Ele e Bourdeh falaram de seu desejo de deixar o cargo durante o verão e informaram-na de sua decisão no final de agosto. Ele disse aos músicos da orquestra durante um ensaio na tarde de quarta-feira, antes do show de abertura na sexta-feira.

Van Zuyden disse que não tinha certeza do que fazer a seguir, mas não descartaria liderar outro time. Seu contrato com a Orquestra Filarmônica de Hong Kong também expira em 2024, onde ele diz que também deixará o cargo.

Ele disse que não tinha a intenção de trabalhar como sênior na Royal Concertgebouw Orchestra de Amsterdã, que busca um diretor musical desde 2018. Van Zuyden, que também é violinista, começou naquela banda proeminente, que ele apelidou de show diretor quando tinha 19 anos. geral.

Por enquanto, ele disse, está focado na reabertura do Geffen Hall, que está em meio a uma reforma de US $ 550 milhões. Filarmônica acelerado A tão esperada renovação do salão durante a pandemia. Enquanto isso, a orquestra liderará Em uma variedade de outros locais nesta temporada, incluindo Carnegie Hall e Alice Tully Hall.

“Talvez a inauguração deste salão seja um dos destaques da minha vida”, disse ele.

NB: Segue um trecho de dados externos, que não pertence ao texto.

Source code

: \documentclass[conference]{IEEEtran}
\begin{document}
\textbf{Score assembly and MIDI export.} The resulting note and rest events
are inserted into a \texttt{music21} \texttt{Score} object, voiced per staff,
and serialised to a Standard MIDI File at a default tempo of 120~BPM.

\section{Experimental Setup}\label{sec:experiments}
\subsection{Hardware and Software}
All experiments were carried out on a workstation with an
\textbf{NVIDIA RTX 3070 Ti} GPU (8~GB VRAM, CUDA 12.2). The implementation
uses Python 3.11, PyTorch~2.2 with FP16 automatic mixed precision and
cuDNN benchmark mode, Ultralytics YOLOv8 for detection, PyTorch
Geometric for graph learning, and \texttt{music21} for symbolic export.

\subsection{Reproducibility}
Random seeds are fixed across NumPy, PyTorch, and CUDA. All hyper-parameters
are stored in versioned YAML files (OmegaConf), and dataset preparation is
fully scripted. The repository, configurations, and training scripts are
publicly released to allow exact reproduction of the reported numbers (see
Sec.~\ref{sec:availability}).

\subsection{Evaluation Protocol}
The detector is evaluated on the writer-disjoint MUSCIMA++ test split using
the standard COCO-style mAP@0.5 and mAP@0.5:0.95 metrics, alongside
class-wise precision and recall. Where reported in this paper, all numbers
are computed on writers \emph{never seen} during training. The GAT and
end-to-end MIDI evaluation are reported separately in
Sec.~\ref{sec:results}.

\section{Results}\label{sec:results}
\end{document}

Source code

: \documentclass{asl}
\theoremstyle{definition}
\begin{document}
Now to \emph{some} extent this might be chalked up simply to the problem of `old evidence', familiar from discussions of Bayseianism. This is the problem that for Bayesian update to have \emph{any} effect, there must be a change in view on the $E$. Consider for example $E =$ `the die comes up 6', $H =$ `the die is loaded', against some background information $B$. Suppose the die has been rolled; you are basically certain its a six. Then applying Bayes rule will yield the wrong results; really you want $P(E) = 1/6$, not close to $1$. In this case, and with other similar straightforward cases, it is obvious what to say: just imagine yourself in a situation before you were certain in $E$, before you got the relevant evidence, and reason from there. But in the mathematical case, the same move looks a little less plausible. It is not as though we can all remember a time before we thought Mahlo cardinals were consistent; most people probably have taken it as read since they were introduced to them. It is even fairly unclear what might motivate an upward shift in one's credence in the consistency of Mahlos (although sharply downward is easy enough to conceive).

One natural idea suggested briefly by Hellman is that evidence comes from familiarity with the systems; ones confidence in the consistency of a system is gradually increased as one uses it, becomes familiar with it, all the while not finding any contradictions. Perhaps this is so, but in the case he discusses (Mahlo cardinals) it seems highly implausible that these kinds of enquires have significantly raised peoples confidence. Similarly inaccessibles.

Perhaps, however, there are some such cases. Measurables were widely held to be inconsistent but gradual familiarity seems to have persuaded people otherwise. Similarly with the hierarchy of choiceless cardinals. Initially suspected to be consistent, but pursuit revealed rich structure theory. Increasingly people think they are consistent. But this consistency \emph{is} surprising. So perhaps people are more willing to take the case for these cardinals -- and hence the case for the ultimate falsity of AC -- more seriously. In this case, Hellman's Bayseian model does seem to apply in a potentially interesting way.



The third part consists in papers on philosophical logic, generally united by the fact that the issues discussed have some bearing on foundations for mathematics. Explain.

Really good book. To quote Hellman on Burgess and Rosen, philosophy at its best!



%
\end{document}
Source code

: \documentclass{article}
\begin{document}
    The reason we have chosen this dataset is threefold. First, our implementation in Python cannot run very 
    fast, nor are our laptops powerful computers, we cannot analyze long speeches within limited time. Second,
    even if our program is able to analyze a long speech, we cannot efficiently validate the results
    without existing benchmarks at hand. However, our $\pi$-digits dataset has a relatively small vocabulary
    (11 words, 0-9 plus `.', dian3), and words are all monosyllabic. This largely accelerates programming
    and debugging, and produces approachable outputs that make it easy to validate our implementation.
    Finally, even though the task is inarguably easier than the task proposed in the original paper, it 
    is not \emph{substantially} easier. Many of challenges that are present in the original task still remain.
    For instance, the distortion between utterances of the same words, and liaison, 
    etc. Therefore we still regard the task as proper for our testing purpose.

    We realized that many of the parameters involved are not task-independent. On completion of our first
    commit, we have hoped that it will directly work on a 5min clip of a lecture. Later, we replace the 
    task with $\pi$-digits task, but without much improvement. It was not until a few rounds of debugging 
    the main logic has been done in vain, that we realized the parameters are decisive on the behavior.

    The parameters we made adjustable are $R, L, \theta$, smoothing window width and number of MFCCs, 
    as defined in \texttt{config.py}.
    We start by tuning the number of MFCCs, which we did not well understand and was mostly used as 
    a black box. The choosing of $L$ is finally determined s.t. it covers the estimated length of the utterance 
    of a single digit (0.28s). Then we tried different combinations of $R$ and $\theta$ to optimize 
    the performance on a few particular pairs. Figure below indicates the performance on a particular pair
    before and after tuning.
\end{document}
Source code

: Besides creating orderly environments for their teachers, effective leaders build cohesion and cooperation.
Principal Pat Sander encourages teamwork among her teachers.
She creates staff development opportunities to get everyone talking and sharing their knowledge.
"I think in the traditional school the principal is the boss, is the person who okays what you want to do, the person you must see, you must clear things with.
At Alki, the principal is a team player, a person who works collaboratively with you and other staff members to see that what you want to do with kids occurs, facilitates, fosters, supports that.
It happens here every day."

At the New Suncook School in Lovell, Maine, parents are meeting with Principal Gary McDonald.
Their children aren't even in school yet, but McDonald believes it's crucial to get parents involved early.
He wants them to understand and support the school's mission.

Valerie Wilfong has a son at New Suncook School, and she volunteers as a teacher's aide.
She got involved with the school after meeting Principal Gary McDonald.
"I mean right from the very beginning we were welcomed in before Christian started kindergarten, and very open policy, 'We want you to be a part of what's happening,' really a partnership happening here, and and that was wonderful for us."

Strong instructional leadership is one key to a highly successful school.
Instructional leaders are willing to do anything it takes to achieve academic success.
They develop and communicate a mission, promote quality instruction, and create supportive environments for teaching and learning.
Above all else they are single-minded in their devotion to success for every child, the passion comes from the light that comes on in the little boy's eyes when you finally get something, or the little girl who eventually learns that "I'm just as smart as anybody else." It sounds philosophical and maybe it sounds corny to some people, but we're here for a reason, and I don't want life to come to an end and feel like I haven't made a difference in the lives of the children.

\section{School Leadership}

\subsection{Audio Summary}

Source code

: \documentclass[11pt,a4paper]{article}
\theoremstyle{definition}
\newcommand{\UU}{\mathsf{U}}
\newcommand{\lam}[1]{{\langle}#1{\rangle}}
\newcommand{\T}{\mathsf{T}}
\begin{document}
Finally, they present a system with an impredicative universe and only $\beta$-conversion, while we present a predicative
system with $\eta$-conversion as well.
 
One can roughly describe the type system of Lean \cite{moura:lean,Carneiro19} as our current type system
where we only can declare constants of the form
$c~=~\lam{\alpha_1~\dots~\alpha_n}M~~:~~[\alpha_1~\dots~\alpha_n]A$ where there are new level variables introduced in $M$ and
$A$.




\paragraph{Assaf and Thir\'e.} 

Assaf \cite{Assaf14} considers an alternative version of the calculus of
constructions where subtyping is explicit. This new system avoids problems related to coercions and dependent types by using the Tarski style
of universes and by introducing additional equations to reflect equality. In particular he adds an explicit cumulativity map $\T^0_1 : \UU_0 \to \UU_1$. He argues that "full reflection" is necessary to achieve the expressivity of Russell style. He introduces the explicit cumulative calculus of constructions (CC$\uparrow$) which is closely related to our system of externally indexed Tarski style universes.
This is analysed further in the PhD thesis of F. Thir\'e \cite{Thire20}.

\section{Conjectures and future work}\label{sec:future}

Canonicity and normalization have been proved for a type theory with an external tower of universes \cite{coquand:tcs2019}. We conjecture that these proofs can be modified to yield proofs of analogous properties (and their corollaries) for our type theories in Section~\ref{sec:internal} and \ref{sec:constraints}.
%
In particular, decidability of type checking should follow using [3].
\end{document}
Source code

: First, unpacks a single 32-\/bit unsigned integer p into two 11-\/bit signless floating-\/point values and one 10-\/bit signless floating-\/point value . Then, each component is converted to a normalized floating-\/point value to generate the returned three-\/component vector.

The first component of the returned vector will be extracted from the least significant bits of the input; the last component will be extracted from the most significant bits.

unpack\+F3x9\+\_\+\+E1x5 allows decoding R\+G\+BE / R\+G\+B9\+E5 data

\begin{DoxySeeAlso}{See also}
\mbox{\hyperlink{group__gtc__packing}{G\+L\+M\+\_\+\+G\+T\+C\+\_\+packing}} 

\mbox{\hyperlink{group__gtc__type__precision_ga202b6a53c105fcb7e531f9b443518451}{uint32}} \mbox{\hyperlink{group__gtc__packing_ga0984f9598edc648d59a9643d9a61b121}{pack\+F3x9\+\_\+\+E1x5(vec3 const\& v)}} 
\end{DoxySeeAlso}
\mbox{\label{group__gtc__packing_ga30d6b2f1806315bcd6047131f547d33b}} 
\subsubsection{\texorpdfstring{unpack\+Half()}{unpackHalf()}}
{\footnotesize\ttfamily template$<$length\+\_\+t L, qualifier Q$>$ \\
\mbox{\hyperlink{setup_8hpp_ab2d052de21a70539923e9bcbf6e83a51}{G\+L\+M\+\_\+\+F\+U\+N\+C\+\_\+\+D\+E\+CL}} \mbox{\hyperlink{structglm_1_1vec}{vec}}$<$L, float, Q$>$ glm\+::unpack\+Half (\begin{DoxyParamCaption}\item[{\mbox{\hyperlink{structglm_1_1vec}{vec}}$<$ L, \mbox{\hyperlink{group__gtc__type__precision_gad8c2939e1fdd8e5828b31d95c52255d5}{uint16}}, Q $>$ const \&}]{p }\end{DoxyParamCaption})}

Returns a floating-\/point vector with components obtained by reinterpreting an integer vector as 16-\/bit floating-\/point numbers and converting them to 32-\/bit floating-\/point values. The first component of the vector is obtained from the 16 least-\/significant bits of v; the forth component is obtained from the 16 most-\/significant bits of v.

Ao ficar pelo que deveriam ser as duas primeiras temporadas do novo salão, ele poderá ajudar os especialistas em áudio a ajustar o espaço.

Na sexta-feira, a nova temporada será aberta em Tolly com um concerto intitulado “From Silence to Celebration”. Ele começará com uma performance de “In Her Arms” de Anna Klein, um ato de abraço que Van Zuyden disse que ressoaria particularmente bem em meio à pandemia.

Mas ele acrescentou que ainda não sabe como será voltar às apresentações ao vivo em recintos fechados com a Filarmônica.

“A experiência está aí”, disse ele. “Seria estranho, mas seria.”